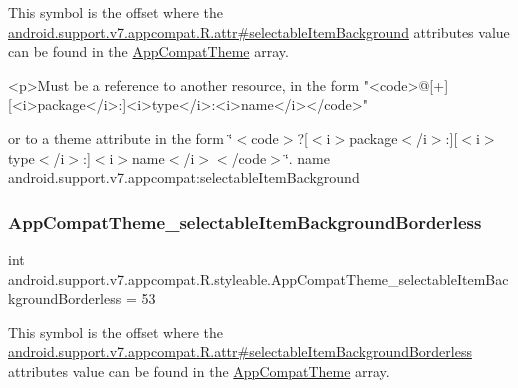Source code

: This symbol is the offset where the \hyperlink{classandroid_1_1support_1_1v7_1_1appcompat_1_1R_1_1attr_a87c474abcdf634b03663abfe1d1ad911}{android.\+support.\+v7.\+appcompat.\+R.\+attr\#selectable\+Item\+Background} attribute\textquotesingle{}s value can be found in the \hyperlink{classandroid_1_1support_1_1v7_1_1appcompat_1_1R_1_1styleable_a5c42f89e8a410c323be34208d75c430b}{App\+Compat\+Theme} array.

\begin{DoxyVerb}      <p>Must be a reference to another resource, in the form "<code>@[+][<i>package</i>:]<i>type</i>:<i>name</i></code>"
\end{DoxyVerb}
 or to a theme attribute in the form \char`\"{}$<$code$>$?\mbox{[}$<$i$>$package$<$/i$>$\+:\mbox{]}\mbox{[}$<$i$>$type$<$/i$>$\+:\mbox{]}$<$i$>$name$<$/i$>$$<$/code$>$\char`\"{}.  name android.\+support.\+v7.\+appcompat\+:selectable\+Item\+Background \mbox{\label{classandroid_1_1support_1_1v7_1_1appcompat_1_1R_1_1styleable_a6b4e748fcf3ab58f9a756773bb3bf432}} 
\subsubsection{\texorpdfstring{App\+Compat\+Theme\+\_\+selectable\+Item\+Background\+Borderless}{AppCompatTheme\_selectableItemBackgroundBorderless}}
{\footnotesize\ttfamily int android.\+support.\+v7.\+appcompat.\+R.\+styleable.\+App\+Compat\+Theme\+\_\+selectable\+Item\+Background\+Borderless = 53\hspace{0.3cm}{\ttfamily [static]}}

This symbol is the offset where the \hyperlink{classandroid_1_1support_1_1v7_1_1appcompat_1_1R_1_1attr_aab4c287d6aa1e792e2151d495253b9aa}{android.\+support.\+v7.\+appcompat.\+R.\+attr\#selectable\+Item\+Background\+Borderless} attribute\textquotesingle{}s value can be found in the \hyperlink{classandroid_1_1support_1_1v7_1_1appcompat_1_1R_1_1styleable_a5c42f89e8a410c323be34208d75c430b}{App\+Compat\+Theme} array.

=== What is needed ===
Give a single number: the count of lines above that include the word "This".

=== Solution to the problem ===
2